今でも,ついつい時計が夜中の2時,3時を回ってから「やってしまった」と気づくことがほとんどですが,「べきだ枠」に囚われることは悪いことではない」ので,「ま,これがわたしだから,しょうがないのダ!」と思えるようになりました。するとこれまでのモヤモヤ感とは違う,晴れ晴れとした感じがあるのです。
また,自分には「少しでも可能性があればその選択肢を捨てるべきではない」という「べきだ枠」を,他人に押しつけてしまう癖があるとも気づきました。わかりやすい例でいえば,彼女にフラれた男子に,少しでも可能性があるなら「リベンジ! リベンジ!」と発破をかけてしまうわたし。今思えば傷心の彼にはまったくアドバイスになっていなかったと思いますが,「べきだ枠」の「存在」を「自覚」すると自然と言わなくなるから不思議です。

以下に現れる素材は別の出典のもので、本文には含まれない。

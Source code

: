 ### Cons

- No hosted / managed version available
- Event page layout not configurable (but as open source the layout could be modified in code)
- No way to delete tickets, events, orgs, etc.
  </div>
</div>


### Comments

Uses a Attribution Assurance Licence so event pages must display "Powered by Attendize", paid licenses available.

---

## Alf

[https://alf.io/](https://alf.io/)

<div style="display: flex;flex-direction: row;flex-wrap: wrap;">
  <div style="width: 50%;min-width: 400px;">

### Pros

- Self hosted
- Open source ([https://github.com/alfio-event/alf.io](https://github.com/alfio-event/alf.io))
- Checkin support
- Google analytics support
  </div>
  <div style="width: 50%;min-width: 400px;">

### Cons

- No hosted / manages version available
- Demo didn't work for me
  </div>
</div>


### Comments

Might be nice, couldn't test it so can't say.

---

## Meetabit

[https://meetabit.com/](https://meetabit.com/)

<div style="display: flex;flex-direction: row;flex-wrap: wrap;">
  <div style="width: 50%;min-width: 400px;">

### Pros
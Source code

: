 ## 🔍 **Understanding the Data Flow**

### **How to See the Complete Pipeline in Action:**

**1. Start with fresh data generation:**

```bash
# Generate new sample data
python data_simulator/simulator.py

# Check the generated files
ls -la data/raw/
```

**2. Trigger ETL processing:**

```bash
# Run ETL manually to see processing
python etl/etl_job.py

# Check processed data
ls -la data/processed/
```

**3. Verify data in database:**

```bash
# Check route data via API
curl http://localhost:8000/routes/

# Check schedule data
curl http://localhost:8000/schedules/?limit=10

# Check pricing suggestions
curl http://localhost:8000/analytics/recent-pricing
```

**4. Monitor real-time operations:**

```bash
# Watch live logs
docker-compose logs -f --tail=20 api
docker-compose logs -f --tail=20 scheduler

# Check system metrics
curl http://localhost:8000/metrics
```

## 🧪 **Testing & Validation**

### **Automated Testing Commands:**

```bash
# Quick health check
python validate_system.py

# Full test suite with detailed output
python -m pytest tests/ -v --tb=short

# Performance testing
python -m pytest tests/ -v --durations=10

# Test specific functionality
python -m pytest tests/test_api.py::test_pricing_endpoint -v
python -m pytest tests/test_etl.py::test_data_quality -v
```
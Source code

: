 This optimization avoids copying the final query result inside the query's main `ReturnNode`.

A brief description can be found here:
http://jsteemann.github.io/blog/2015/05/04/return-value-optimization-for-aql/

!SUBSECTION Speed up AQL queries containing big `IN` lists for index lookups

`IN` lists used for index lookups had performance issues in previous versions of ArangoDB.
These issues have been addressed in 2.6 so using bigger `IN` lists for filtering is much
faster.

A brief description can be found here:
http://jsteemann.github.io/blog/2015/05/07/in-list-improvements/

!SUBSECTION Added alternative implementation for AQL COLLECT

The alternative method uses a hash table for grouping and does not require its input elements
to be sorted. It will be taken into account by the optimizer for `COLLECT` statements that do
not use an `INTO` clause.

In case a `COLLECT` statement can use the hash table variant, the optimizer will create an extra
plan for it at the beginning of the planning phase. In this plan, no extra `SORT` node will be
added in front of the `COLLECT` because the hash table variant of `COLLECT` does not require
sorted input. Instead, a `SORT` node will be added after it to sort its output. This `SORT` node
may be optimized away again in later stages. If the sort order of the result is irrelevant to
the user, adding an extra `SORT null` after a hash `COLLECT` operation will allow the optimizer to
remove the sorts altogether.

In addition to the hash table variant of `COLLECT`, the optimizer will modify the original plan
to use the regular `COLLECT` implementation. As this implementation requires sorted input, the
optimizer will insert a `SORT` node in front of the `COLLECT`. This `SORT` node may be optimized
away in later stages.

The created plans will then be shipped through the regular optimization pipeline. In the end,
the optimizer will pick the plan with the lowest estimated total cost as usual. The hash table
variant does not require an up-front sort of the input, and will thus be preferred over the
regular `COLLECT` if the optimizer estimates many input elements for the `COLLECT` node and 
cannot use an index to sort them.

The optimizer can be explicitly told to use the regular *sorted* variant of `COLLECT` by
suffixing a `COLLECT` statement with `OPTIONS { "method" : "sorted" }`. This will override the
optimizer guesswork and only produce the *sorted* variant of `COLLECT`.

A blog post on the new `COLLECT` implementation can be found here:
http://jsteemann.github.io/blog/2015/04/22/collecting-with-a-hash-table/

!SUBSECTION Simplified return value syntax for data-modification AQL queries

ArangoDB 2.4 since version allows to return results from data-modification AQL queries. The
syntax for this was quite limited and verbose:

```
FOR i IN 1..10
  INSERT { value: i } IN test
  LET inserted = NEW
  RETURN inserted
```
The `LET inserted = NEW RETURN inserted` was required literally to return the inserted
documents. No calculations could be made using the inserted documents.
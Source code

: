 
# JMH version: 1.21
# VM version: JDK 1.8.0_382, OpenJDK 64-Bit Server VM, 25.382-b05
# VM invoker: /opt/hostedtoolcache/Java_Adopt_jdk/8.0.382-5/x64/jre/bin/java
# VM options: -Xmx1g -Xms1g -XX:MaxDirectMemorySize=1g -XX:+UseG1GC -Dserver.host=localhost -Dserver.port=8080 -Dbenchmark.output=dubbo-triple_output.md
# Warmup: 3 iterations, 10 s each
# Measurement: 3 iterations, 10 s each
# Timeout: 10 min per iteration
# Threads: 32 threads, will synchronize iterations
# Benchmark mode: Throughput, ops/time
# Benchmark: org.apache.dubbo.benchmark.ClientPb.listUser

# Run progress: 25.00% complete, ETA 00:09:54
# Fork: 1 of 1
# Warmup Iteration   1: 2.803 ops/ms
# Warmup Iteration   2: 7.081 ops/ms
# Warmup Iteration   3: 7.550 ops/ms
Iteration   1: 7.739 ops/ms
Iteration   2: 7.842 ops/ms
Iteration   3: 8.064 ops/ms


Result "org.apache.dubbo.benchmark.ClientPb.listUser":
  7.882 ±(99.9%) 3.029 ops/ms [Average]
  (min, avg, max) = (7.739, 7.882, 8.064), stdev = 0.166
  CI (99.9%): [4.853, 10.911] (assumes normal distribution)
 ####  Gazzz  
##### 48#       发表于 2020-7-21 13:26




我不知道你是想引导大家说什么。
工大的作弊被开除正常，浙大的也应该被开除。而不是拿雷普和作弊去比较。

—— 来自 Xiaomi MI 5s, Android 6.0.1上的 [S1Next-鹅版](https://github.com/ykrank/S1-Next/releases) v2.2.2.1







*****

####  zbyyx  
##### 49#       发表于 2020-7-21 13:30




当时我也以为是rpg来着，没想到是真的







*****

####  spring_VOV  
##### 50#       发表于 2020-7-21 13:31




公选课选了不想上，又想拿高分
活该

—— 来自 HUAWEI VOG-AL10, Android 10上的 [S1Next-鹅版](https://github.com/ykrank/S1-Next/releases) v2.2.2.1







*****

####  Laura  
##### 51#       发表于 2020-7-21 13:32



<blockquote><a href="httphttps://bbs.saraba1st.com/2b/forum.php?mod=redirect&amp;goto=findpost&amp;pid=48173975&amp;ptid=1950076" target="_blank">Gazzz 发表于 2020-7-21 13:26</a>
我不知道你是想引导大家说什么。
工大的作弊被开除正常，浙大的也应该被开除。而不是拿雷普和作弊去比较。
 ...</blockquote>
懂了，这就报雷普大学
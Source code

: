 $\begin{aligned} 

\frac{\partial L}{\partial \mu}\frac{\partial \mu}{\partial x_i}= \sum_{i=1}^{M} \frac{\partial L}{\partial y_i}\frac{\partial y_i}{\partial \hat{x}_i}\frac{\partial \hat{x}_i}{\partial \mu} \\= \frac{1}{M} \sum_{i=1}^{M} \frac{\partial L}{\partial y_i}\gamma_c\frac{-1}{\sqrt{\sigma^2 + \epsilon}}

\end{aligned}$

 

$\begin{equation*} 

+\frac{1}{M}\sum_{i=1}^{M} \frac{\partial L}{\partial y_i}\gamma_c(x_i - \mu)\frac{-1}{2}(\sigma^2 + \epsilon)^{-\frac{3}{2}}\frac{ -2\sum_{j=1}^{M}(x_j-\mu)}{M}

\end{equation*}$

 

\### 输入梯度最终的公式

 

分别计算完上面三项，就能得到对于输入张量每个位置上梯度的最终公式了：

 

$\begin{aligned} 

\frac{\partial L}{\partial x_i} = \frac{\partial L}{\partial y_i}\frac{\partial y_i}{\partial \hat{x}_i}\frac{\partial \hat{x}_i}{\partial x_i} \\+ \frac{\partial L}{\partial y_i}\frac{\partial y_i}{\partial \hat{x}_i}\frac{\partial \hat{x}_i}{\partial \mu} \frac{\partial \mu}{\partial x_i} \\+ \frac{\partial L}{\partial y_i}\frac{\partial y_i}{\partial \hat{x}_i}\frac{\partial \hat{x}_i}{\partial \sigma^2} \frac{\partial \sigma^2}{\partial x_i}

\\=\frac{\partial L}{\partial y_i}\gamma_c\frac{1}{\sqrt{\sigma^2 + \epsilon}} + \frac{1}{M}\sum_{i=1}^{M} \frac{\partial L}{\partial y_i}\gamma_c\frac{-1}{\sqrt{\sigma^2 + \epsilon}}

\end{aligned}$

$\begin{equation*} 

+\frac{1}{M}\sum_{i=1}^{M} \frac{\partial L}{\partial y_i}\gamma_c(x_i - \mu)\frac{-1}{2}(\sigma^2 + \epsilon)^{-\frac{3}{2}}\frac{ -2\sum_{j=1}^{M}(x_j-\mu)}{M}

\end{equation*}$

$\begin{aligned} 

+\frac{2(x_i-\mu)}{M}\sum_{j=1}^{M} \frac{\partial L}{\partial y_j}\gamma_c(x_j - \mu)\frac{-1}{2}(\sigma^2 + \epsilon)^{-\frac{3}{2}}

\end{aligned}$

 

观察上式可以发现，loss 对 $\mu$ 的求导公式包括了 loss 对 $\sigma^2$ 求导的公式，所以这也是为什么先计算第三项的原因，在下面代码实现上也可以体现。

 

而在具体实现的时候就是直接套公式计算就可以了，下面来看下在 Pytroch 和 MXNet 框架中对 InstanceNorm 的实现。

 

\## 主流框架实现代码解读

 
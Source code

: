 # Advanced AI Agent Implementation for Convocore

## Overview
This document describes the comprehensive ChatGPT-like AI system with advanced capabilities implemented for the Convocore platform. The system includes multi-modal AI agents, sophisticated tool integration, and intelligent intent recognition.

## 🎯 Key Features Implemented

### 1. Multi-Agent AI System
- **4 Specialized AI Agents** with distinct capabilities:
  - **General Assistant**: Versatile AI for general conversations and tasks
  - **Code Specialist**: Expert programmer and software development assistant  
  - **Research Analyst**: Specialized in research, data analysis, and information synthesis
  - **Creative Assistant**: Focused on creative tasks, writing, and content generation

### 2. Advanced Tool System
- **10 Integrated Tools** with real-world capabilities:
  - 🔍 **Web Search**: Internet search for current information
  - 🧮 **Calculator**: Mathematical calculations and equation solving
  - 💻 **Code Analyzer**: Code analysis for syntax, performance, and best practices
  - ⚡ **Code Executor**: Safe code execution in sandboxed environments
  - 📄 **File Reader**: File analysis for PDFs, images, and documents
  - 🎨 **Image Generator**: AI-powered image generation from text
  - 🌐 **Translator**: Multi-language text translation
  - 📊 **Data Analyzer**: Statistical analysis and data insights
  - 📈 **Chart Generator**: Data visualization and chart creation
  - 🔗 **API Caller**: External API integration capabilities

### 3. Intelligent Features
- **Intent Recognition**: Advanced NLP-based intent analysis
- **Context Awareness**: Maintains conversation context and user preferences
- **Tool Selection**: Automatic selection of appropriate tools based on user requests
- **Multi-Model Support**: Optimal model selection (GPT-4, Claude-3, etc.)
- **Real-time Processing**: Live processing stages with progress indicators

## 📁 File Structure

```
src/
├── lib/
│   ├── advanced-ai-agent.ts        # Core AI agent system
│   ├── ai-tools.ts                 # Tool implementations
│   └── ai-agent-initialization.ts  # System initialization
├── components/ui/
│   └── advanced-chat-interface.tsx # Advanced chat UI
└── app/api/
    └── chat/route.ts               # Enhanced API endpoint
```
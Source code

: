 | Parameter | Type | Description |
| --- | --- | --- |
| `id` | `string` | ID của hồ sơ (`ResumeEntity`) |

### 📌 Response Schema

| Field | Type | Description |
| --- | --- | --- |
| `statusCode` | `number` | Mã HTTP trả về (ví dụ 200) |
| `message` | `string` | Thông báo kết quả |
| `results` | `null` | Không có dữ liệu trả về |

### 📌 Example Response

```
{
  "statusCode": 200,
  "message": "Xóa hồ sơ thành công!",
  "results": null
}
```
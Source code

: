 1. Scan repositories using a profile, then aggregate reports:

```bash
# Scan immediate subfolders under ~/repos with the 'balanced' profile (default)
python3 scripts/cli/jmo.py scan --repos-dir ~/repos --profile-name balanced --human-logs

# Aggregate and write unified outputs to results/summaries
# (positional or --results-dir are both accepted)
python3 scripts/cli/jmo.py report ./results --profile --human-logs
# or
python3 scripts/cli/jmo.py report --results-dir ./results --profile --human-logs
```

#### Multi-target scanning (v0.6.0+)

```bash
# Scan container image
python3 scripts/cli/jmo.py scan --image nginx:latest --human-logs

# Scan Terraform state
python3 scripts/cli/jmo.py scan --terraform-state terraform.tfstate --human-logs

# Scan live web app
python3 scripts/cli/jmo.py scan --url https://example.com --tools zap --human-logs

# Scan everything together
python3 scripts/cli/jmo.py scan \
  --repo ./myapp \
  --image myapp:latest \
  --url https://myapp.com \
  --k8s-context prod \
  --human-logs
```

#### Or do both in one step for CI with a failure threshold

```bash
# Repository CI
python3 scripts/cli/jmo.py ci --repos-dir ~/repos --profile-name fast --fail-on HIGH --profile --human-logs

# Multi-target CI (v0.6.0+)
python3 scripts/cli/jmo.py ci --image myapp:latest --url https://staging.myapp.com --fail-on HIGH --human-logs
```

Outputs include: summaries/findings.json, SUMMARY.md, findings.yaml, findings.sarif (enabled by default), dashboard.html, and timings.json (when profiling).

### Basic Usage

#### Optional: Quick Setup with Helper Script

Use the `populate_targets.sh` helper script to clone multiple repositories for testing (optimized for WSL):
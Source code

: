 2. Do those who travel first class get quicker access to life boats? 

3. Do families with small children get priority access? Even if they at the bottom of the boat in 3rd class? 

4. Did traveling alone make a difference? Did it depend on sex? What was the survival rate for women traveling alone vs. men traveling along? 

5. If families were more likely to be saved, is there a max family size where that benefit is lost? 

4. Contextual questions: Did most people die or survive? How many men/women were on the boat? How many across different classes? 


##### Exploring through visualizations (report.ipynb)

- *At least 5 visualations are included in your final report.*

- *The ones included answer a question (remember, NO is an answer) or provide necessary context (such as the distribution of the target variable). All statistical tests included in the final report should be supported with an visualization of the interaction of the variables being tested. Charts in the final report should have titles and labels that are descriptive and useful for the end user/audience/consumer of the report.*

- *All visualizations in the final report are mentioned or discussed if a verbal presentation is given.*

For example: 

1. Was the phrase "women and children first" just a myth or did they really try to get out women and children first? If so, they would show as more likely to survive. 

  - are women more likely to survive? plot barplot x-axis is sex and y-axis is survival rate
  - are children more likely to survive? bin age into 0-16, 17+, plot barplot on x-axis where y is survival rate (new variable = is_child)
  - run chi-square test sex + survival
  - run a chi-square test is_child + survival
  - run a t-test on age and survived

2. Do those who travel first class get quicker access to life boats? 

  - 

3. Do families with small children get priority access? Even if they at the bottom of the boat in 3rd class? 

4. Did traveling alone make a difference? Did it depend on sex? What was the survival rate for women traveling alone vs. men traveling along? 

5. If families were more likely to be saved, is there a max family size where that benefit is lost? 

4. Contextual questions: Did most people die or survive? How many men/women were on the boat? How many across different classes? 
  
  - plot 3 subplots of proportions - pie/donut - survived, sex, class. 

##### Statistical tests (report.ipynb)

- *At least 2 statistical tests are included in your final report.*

癖でついまた「べきだ枠」を押しつけることも,自ら入り込んでしまうこともありますが,「べきだ枠」の「存在」を「思い出す」だけで,途中で止めることができるようになったのは大きな進歩だと思っています。「べきだ枠」の「存在」を「知らない」まま会話していた自分よりは,ずっとましかなと思います。「べきだ枠」の「存在」に「気づけた」だけでもう御の字! なわけです。
その「存在」に「気付き」さえすれば,抜け出せるのが「べきだ枠」
「べきだ枠」の「存在」を「知った」わたしと「知らない」ままでいるわたしとでは大きな違いがあるのです。実際,「べきだ枠」が描けた後に,続けて描いた絵があります。
囚われていた「べきだ枠」から抜け出した瞬間の絵です。 これらの絵を見直してみると, 囚われていた「枠」に自ら「ハッと気づいた」という,ただそれだけの絵なのです。ですが,ほんのすこし前までは,まさかそんな窮屈な「べきだ枠」にハマっているなんて思ってもいなかった本人としては,その「枠」の「存在」を「知った」こと自体が大発見!という絵です。「枠」の「存在」を「知った」「気づいた」というだけで,「枠」を手にしている絵が描け,するりと「枠」から抜け出せる絵が描けました。
そして,続けて描けたのが次の絵です。「枠」から抜け出し,未来に向かって走り出す絵や,鳥のように自由に未来に向かって飛び立つその絵は,とても活き活きとした表情が描けました。「こうあるべきだ」から解放された絵です。「○○であるべきだ」「○○であらねばならない」といったこれまでの会話とはまったく違った,「わたしは自由だ」「新しいことに挑戦する」「○○をやりたい」「○○でありたい」といった会話が聴こえてきました。